A dependência que Portugal ainda tem face aos combustíveis fósseis é duplamente indesejável.

Primeiro, porque não tendo esses recursos naturais no nosso território, estamos numa posição de comprador passivo, sujeito às flutuações dos preços nos mercados internacionais, que facilmente desencadeiam crises quando os preços sobem demais.

Depois, porque a utilização desses combustíveis contamina o planeta e dificulta o cumprimento das nossas quotas de poluição. Mais, são fontes não renováveis e esgotáveis de energia.

A grande vantagem do petróleo e afins é o sistema económico estar montado na lógica da sua utilização. Ou seja, a transição para outras fontes de energia requer uma mudança sistémica, que é sempre custosa inicialmente.

Em Portugal, temos aproveitado a energia hídrica (das barragens) e eólica, mas temos muito caminho a percorrer na utilização da energia solar, da biomassa, das marés ou do hidrogénio.

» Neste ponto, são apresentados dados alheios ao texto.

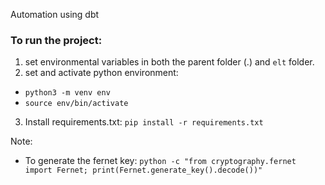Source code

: Automation using dbt

### To run the project:
1. set environmental variables in both the parent folder (.) and `elt` folder.
2. set and activate python environment: 
  - `python3 -m venv env`
  - `source env/bin/activate`
3. Install requirements.txt: `pip install -r requirements.txt`

Note:
- To generate the fernet key: `python -c "from cryptography.fernet import Fernet; print(Fernet.generate_key().decode())"`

Sendo Portugal um país pequeno, sem peso nas negociações internacionais, transformarmo-nos num país independente energeticamente seria um passo fundamental para a nossa autonomia social e política, e para o nosso bem-estar.

Adicionalmente, só essas fontes energéticas alternativas são sustentáveis a longo prazo (porque se renovam e não produzem o aquecimento do planeta), pelo que a aposta nelas é a única forma de garantir um bom futuro. Mais, a transição energética é também uma oportunidade para se efectuarem transformações estruturais que sejam conducentes a mais independência.

As recentes greves dos camionistas de matérias perigosas são um bom exemplo de uma situação que deve ser evitada num novo paradigma energético: o abastecimento de energia para as diferentes actividades económicas nunca pode estar na mão de centenas de trabalhadores ou de uma ou duas empresas.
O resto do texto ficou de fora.